There’s a nagging feeling with Dinner at Eight that the problem might be me. It predates the Cukor films I love most — Gaslight, Born Yesterday, Holiday — but knowing what he’d later do with comedy and tension, I expected something with sharper teeth. The film doesn’t land either the laughs or the drama those later pictures manage so well.
Kaufman and Ferber’s play depends on the slow reveal of what each guest brings to the dinner, but Cukor clings to the stage version so faithfully that most of the running time feels like preamble. It becomes an MGM all-star parade, with famous faces filing in and out, and none of the characters are interesting enough to earn the patience required. For a pre-Code picture stuffed with adultery, corruption, and suicidal despair, it could really do with more bite.
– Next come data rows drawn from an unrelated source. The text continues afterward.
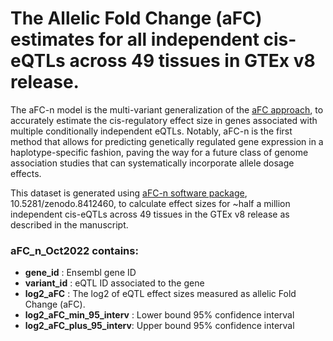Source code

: # The Allelic Fold Change (aFC) estimates for all independent cis-eQTLs across 49 tissues in GTEx v8 release.

The aFC-n model is the multi-variant generalization of the [aFC approach](https://github.com/secastel/aFC), to accurately estimate the cis-regulatory effect size in genes associated with multiple conditionally independent eQTLs. Notably, aFC-n is the first method that allows for predicting genetically regulated gene expression in a haplotype-specific fashion, paving the way for a future class of genome association studies that can systematically incorporate allele dosage effects.

This dataset is generated using [aFC-n software package](https://github.com/wickdChromosome/aFC-n), 10.5281/zenodo.8412460, to calculate effect sizes for ~half a million independent cis-eQTLs across 49 tissues in the GTEx v8 release as described in the manuscript.

### aFC_n_Oct2022 contains:

- **gene_id** : Ensembl gene ID
- **variant_id** : eQTL ID associated to the gene
- **log2_aFC** : The log2 of eQTL effect sizes measured as allelic Fold Change (aFC).
- **log2_aFC_min_95_interv** : Lower bound 95% confidence interval 
- **log2_aFC_plus_95_interv**: Upper bound 95% confidence interval



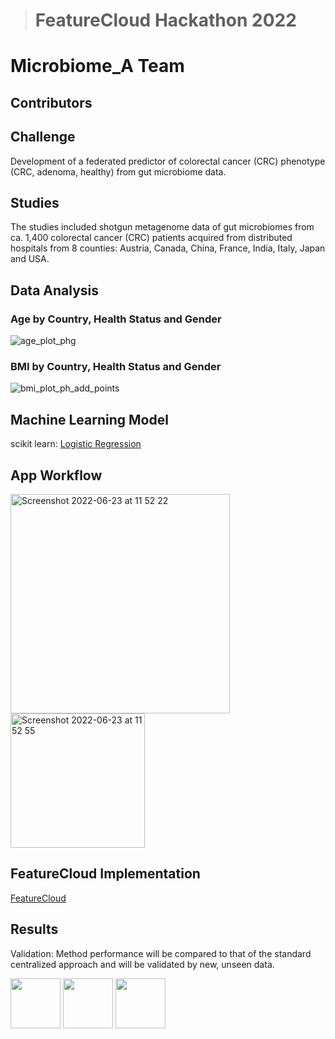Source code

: > # FeatureCloud Hackathon 2022
# Microbiome_A Team

## Contributors

## Challenge

Development of a federated predictor of colorectal cancer (CRC) phenotype (CRC, adenoma, healthy) from gut microbiome data.

## Studies

The studies included shotgun metagenome data of gut microbiomes from ca. 1,400 colorectal cancer (CRC) patients acquired from distributed hospitals from 8 counties: Austria, Canada, China, France, India, Italy, Japan and USA.

## Data Analysis

### Age by Country, Health Status and Gender

![age_plot_phg](https://user-images.githubusercontent.com/82537630/175303374-430dbbb6-6f6c-4740-b358-4c12cd360e63.png)

### BMI by Country, Health Status and Gender

![bmi_plot_ph_add_points](https://user-images.githubusercontent.com/82537630/175303791-a5700fdf-da38-4c5d-a0d7-1c5875228ef0.png)

## Machine Learning Model

scikit learn: [Logistic Regression](https://scikit-learn.org/stable/modules/generated/sklearn.linear_model.LogisticRegression.html)

## App Workflow

<img width="351" alt="Screenshot 2022-06-23 at 11 52 22" src="https://user-images.githubusercontent.com/82537630/175304295-d9da2564-4fa3-4b0b-8cd5-bb6a3fd17a6c.png">

<img width="215" alt="Screenshot 2022-06-23 at 11 52 55" src="https://user-images.githubusercontent.com/82537630/175304357-7d0ebec4-3b8d-48e3-8a96-cac213b03b84.png">

## FeatureCloud Implementation

[FeatureCloud](https://featurecloud.ai)

## Results

Validation: Method performance will be compared to that of the standard centralized approach and will be validated by new, unseen data.

<p float="center">
  <img height="80" src="https://user-images.githubusercontent.com/82537630/175306971-9a18f936-41ab-49cb-b75c-bfc6a85328a9.png">
  <img height="80" src="https://user-images.githubusercontent.com/82537630/175307500-28309423-87b3-4598-955e-61b110bbfcd4.png">
  <img height="80" src="https://user-images.githubusercontent.com/82537630/174888358-32a8292a-c6ae-4701-93f4-8947480d3f3b.png">
</p>
                                                                                                                                 
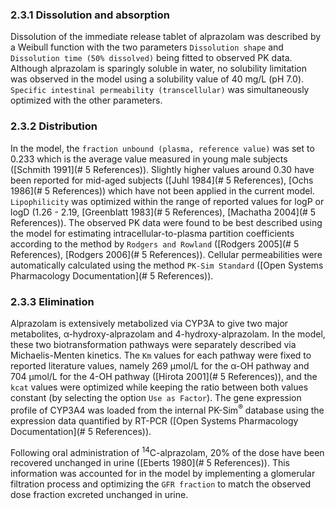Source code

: ### 2.3.1	Dissolution and absorption

Dissolution of the immediate release tablet of alprazolam was described by a Weibull function with the two parameters `Dissolution shape` and `Dissolution time (50% dissolved)` being fitted to observed PK data. Although alprazolam is sparingly soluble in water, no solubility limitation was observed in the model using a solubility value of 40 mg/L (pH 7.0). `Specific intestinal permeability (transcellular)` was simultaneously optimized with the other parameters.
### 2.3.2	Distribution

In the model, the `fraction unbound (plasma, reference value)` was set to 0.233 which is the average value measured in young male subjects ([Schmith 1991](# 5 References)). Slightly higher values around 0.30 have been reported for mid-aged subjects ([Juhl 1984](# 5 References), [Ochs 1986](# 5 References)) which have not been applied in the current model. `Lipophilicity` was optimized within the range of reported values for logP or logD (1.26 - 2.19, [Greenblatt 1983](# 5 References), [Machatha 2004](# 5 References)). The observed PK data were found to be best described using the model for estimating intracellular-to-plasma partition coefficients according to the method by `Rodgers and Rowland` ([Rodgers 2005](# 5 References), [Rodgers 2006](# 5 References)). Cellular permeabilities were automatically calculated using the method `PK-Sim Standard` ([Open Systems Pharmacology Documentation](# 5 References)).  

### 2.3.3	Elimination

Alprazolam is extensively metabolized via CYP3A to give two major metabolites, α-hydroxy-alprazolam and 4-hydroxy-alprazolam. In the model, these two biotransformation pathways were separately described via Michaelis-Menten kinetics. The `Km` values for each pathway were fixed to reported literature values, namely 269 µmol/L for the α-OH pathway and 704 µmol/L for the 4-OH pathway ([Hirota 2001](# 5 References)), and the `kcat` values were optimized while keeping the ratio between both values constant (by selecting the option `Use as Factor`). The gene expression profile of CYP3A4 was loaded from the internal PK-Sim<sup>®</sup> database using the expression data quantified by RT-PCR ([Open Systems Pharmacology Documentation](# 5 References)).

Following oral administration of <sup>14</sup>C-alprazolam, 20% of the dose have been recovered unchanged in urine ([Eberts 1980](# 5 References)). This information was accounted for in the model by implementing a glomerular filtration process and optimizing the `GFR fraction` to match the observed dose fraction excreted unchanged in urine. 
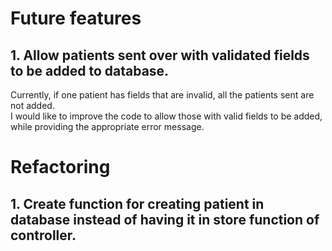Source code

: # Future features
## 1. Allow patients sent over with validated fields to be added to database. 
Currently, if one patient has fields that are invalid, all the patients sent are not added.  
I would like to improve the code to allow those with valid fields to be added, while providing the appropriate error message.

# Refactoring
## 1. Create function for creating patient in database instead of having it in store function of controller.
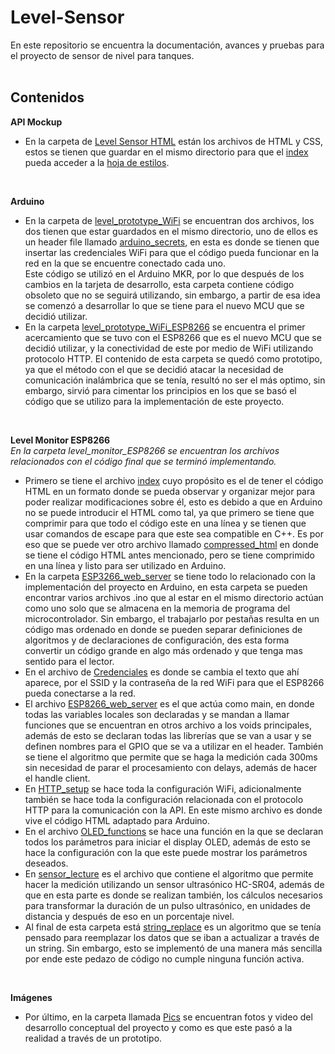 # Level-Sensor
En este repositorio se encuentra la documentación, avances y pruebas para el proyecto de sensor de nivel para tanques.
<br>
<br>

## Contenidos
**API Mockup**
- En la carpeta de [Level Sensor HTML](https://github.com/Miguel-Carreon/Level-Sensor/tree/main/Level%20Sensor%20HTML) están los archivos de HTML y CSS, estos se tienen que guardar en el mismo directorio para que el [index](https://github.com/Miguel-Carreon/Level-Sensor/blob/main/Level%20Sensor%20HTML/index.html) pueda acceder a la 
[hoja de estilos](https://github.com/Miguel-Carreon/Level-Sensor/blob/main/Level%20Sensor%20HTML/style.css).
<br>

**Arduino**
- En la carpeta de [level_prototype_WiFi](https://github.com/Miguel-Carreon/Level-Sensor/tree/main/level_prototipe_WiFi) se encuentran dos archivos, los dos tienen que estar guardados en el mismo directorio, uno de ellos es un header file llamado [arduino_secrets](https://github.com/Miguel-Carreon/Level-Sensor/blob/main/level_prototipe_WiFi/arduino_secrets.h), en esta es donde se tienen que insertar las credenciales WiFi para que el código pueda funcionar en la red en la que se encuentre conectado cada uno. <br>
Este código se utilizó en el Arduino MKR, por lo que después de los cambios en la tarjeta de desarrollo, esta carpeta contiene código obsoleto que no se seguirá utilizando, sin embargo, a partir de esa idea se comenzó a desarrollar lo que se tiene para el nuevo MCU que se decidió utilizar.
- En la carpeta [level_prototype_WiFi_ESP8266](https://github.com/Miguel-Carreon/Level-Sensor/tree/test_branch/level_prototype_WiFi_ESP8266) se encuentra el primer acercamiento que se tuvo con el ESP8266 que es el nuevo MCU que se decidió utilizar, y la conectividad de este por medio de WiFi utilizando protocolo HTTP. El contenido de esta carpeta se quedó como prototipo, ya que el método con el que se decidió atacar la necesidad de comunicación inalámbrica que se tenía, resultó no ser el más optimo, sin embargo, sirvió para cimentar los principios en los que se basó el código que se utilizo para la implementación de este proyecto.
<br>

**Level Monitor ESP8266**
<br>
*En la carpeta level_monitor_ESP8266 se encuentran los archivos relacionados con el código final que se terminó implementando.*

- Primero se tiene el archivo [index](https://github.com/Miguel-Carreon/Level-Sensor/blob/test_branch/level_monitor_ESP8266/index.html) cuyo propósito es el de tener el código HTML en un formato donde se pueda observar y organizar mejor para poder realizar modificaciones sobre él, esto es debido a que en Arduino no se puede introducir el HTML como tal, ya que primero se tiene que comprimir para que todo el código este en una línea y se tienen que usar comandos de escape para que este sea compatible en C++. Es por eso que se puede ver otro archivo llamado [compressed_html](https://github.com/Miguel-Carreon/Level-Sensor/blob/test_branch/level_monitor_ESP8266/compressed_html.txt) en donde se tiene el código HTML antes mencionado, pero se tiene comprimido en una línea y listo para ser utilizado en Arduino.
- En la carpeta [ESP3266_web_server](https://github.com/Miguel-Carreon/Level-Sensor/tree/test_branch/level_monitor_ESP8266/ESP3266_web_server) se tiene todo lo relacionado con la implementación del proyecto en Arduino, en esta carpeta se pueden encontrar varios archivos .ino que al estar en el mismo directorio actúan como uno solo que se almacena en la memoria de programa del microcontrolador. Sin embargo, el trabajarlo por pestañas resulta en un código mas ordenado en donde se pueden separar definiciones de algoritmos y de declaraciones de configuración, des esta forma convertir un código grande en algo más ordenado y que tenga mas sentido para el lector.
- En el archivo de [Credenciales](https://github.com/Miguel-Carreon/Level-Sensor/blob/test_branch/level_monitor_ESP8266/ESP3266_web_server/Credenciales.h) es donde se cambia el texto que ahí aparece, por el SSID y la contraseña de la red WiFi para que el ESP8266 pueda conectarse a la red.
- El archivo [ESP8266_web_server](https://github.com/Miguel-Carreon/Level-Sensor/blob/test_branch/level_monitor_ESP8266/ESP3266_web_server/ESP3266_web_server.ino) es el que actúa como main, en donde todas las variables locales son declaradas y se mandan a llamar funciones que se encuentran en otros archivo a los voids principales, además de esto se declaran todas las librerías que se van a usar y se definen nombres para el GPIO que se va a utilizar en el header. También se tiene el algoritmo que permite que se haga la medición cada 300ms sin necesidad de parar el procesamiento con delays, además de hacer el handle client.
- En [HTTP_setup](https://github.com/Miguel-Carreon/Level-Sensor/blob/test_branch/level_monitor_ESP8266/ESP3266_web_server/HTTP_setup.ino) se hace toda la configuración WiFi, adicionalmente también se hace toda la configuración relacionada con el protocolo HTTP para la comunicación con la API. En este mismo archivo es donde vive el código HTML adaptado para Arduino.
- En el archivo [OLED_functions](https://github.com/Miguel-Carreon/Level-Sensor/blob/test_branch/level_monitor_ESP8266/ESP3266_web_server/OLED_functions.ino) se hace una función en la que se declaran todos los parámetros para iniciar el display OLED, además de esto se hace la configuración con la que este puede mostrar los parámetros deseados.
- En [sensor_lecture](https://github.com/Miguel-Carreon/Level-Sensor/blob/test_branch/level_monitor_ESP8266/ESP3266_web_server/sensor_lecture.ino) es el archivo que contiene el algoritmo que permite hacer la medición utilizando un sensor ultrasónico HC-SR04, además de que en esta parte es donde se realizan también, los cálculos necesarios para transformar la duración de un pulso ultrasónico, en unidades de distancia y después de eso en un porcentaje nivel.
- Al final de esta carpeta está [string_replace](https://github.com/Miguel-Carreon/Level-Sensor/blob/test_branch/level_monitor_ESP8266/ESP3266_web_server/string_replace.ino) es un algoritmo que se tenía pensado para reemplazar los datos que se iban a actualizar a través de un string. Sin embargo, esto se implementó de una manera más sencilla por ende este pedazo de código no cumple ninguna función activa.
<br>

**Imágenes**
- Por último, en la carpeta llamada [Pics](https://github.com/Miguel-Carreon/Level-Sensor/tree/test_branch/Pics) se encuentran fotos y video del desarrollo conceptual del proyecto y como es que este pasó a la realidad a través de un prototipo.
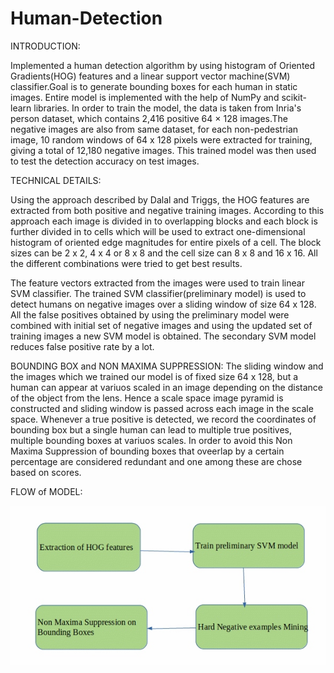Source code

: # Human-Detection

INTRODUCTION:

Implemented a human detection algorithm by using histogram of Oriented Gradients(HOG) features and a linear support vector machine(SVM) classifier.Goal is to generate bounding boxes for each human in static images. Entire model is implemented with the help of NumPy and scikit-learn libraries. In order to train the model, the data is taken from Inria's person dataset, which contains 2,416 positive 64 × 128 images.The negative images are also from same dataset, for each non-pedestrian image, 10 random windows of 64 x 128 pixels were extracted for training, giving a total of 12,180  negative images. This trained model was then used to test the detection accuracy on test images.

TECHNICAL DETAILS:

Using the approach described by Dalal and Triggs, the HOG features are extracted from both positive and negative training images. According to this approach each image is divided in to overlapping blocks and each block is further divided in to cells which will be used to extract one-dimensional histogram of oriented edge magnitudes for entire pixels of a cell. The block sizes can be 2 x 2, 4 x 4 or 8 x 8 and the cell size can 8 x 8 and 16  x 16. All the different combinations were tried to get best results.

The feature vectors extracted from the images were used to train linear SVM classifier. The trained SVM classifier(preliminary model) is used to detect humans on negative images over a sliding window of size 64  x 128. All the false positives obtained by using the preliminary model were combined with initial set of negative images and using the updated set of training images a new SVM model is obtained. The secondary SVM model reduces false positive rate by a lot. 

BOUNDING BOX and NON MAXIMA SUPPRESSION:
The sliding window and the images which we trained our model is of fixed size 64 x 128, but a human can appear at variuos scaled in an image depending on the distance of the object from the lens. Hence a scale space image pyramid is constructed and sliding window is passed across each image in the scale space. Whenever a true positive is detected, we record the coordinates of bounding box but a single human can lead to multiple true positives, multiple bounding boxes at variuos scales. In order to avoid this Non Maxima Suppression of bounding boxes that oveerlap by a certain percentage are considered redundant and one among these are chose based on scores.

FLOW of MODEL:

![](HOG%20model.jpg)
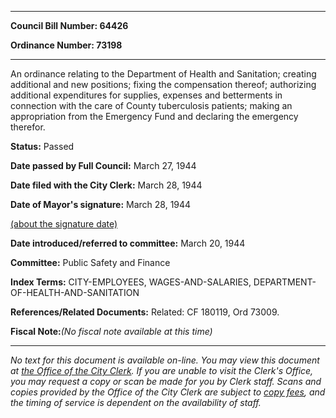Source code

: 

********

**Council Bill Number: 64426**
   
**Ordinance Number: 73198**
********

 An ordinance relating to the Department of Health and Sanitation; creating additional and new positions; fixing the compensation thereof; authorizing additional expenditures for supplies, expenses and betterments in connection with the care of County tuberculosis patients; making an appropriation from the Emergency Fund and declaring the emergency therefor.

**Status:** Passed
   
**Date passed by Full Council:** March 27, 1944
   
**Date filed with the City Clerk:** March 28, 1944
   
**Date of Mayor's signature:** March 28, 1944
   
[(about the signature date)](/~public/approvaldate.htm)
   
   
   
**Date introduced/referred to committee:** March 20, 1944
   
**Committee:** Public Safety and Finance
   
   
**Index Terms:** CITY-EMPLOYEES, WAGES-AND-SALARIES, DEPARTMENT-OF-HEALTH-AND-SANITATION

**References/Related Documents:** Related: CF 180119, Ord 73009.

**Fiscal Note:**_(No fiscal note available at this time)_
********

_No text for this document is available on-line. You may view this document at [the Office of the City Clerk](http://www.seattle.gov/leg/clerk/contactUs.htm). If you are unable to visit the Clerk's Office, you may request a copy or scan be made for you by Clerk staff. Scans and copies provided by the Office of the City Clerk are subject to [copy fees](http://clerk.seattle.gov/~public/clerkfees.htm), and the timing of service is dependent on the availability of staff._

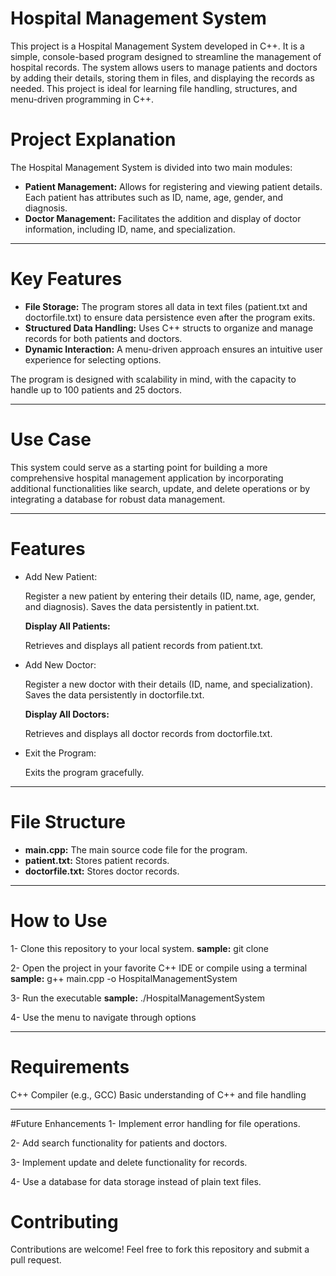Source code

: # Hospital Management System

This project is a Hospital Management System developed in C++. It is a simple, console-based program designed to streamline the management of hospital records. The system allows users to manage patients and doctors by adding their details, storing them in files, and displaying the records as needed. This project is ideal for learning file handling, structures, and menu-driven programming in C++.

# Project Explanation
The Hospital Management System is divided into two main modules:

- **Patient Management:** Allows for registering and viewing patient details. Each patient has attributes such as ID, name, age, gender, and diagnosis.
- **Doctor Management:** Facilitates the addition and display of doctor information, including ID, name, and specialization.
 
---

# Key Features
- **File Storage:** The program stores all data in text files (patient.txt and doctorfile.txt) to ensure data persistence even after the program exits.
- **Structured Data Handling:** Uses C++ structs to organize and manage records for both patients and doctors.
- **Dynamic Interaction:** A menu-driven approach ensures an intuitive user experience for selecting options.
  
The program is designed with scalability in mind, with the capacity to handle up to 100 patients and 25 doctors.

---

# Use Case
This system could serve as a starting point for building a more comprehensive hospital management application by incorporating additional functionalities like search, update, and delete operations or by integrating a database for robust data management.

---

# Features
- Add New Patient:

  Register a new patient by entering their details (ID, name, age, gender, and diagnosis).
  Saves the data persistently in patient.txt.
  
  **Display All Patients:**

  Retrieves and displays all patient records from patient.txt.
- Add New Doctor:

  Register a new doctor with their details (ID, name, and specialization).
  Saves the data persistently in doctorfile.txt.
  
  **Display All Doctors:**

  Retrieves and displays all doctor records from doctorfile.txt.
- Exit the Program:

  Exits the program gracefully.

--- 

# File Structure
- **main.cpp:** The main source code file for the program.
- **patient.txt:** Stores patient records.
- **doctorfile.txt:** Stores doctor records.

---

# How to Use
1- Clone this repository to your local system.
   **sample:** git clone 

2- Open the project in your favorite C++ IDE or compile using a terminal 
   **sample:** g++ main.cpp -o HospitalManagementSystem

3- Run the executable
  **sample:** ./HospitalManagementSystem

4- Use the menu to navigate through options

---

# Requirements
C++ Compiler (e.g., GCC) Basic understanding of C++ and file handling

---

#Future Enhancements
1- Implement error handling for file operations. 

2- Add search functionality for patients and doctors. 

3- Implement update and delete functionality for records. 

4- Use a database for data storage instead of plain text files.

# Contributing
Contributions are welcome! Feel free to fork this repository and submit a pull request.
Marie Dressler and John Barrymore get the best of it — Barrymore playing a fading, alcoholic matinee idol just as his own career was starting to wobble, which is either poignant or a bit too on the nose. Jean Harlow is great fun, and her final exchange with Dressler is a terrific zinger. It almost justifies the slow build to get there.
After their success with Grand Hotel in '32, MGM released this in its image; another all star comedy drama based on a Broadway play. It retains many of the crew, and some of the stars in similar roles. So there's Lionel Barrymore as a dying entrepreneur. Wallace Beery returns as the bumptious capitalist. John Barrymore plays another bankrupt washout.
But this is much better, mostly because MGM's ace director George Cukor is in charge. He gets more disciplined performances from his stars. John Barrymore is especially poignant as an egotistical, alcoholic actor, which must have felt close to home. And there's Jean Harlow as a sexy gold-digger and Marie Dressler as the sardonic observer.
The support is fine too, with Billie Burke a stand out as a ditzy social climber who hosts a dinner for some visiting aristocrats and invites all of her diverse acquaintances. We see the ensemble cast preparing for the event, with comedy from Harlow and Beery as quarrelling nouveau-riche, and heartbreak from Barrymore.
It's precode so there are some skintight satin gowns for Harlow- by Adrian. Cukor benefits from an excellent script adapted from George Kaufman and Edna Thurber's stage play which is funny and satirical. And we observe that the best laid plans of mere mortals are ultimately futile! Particularly in the depression.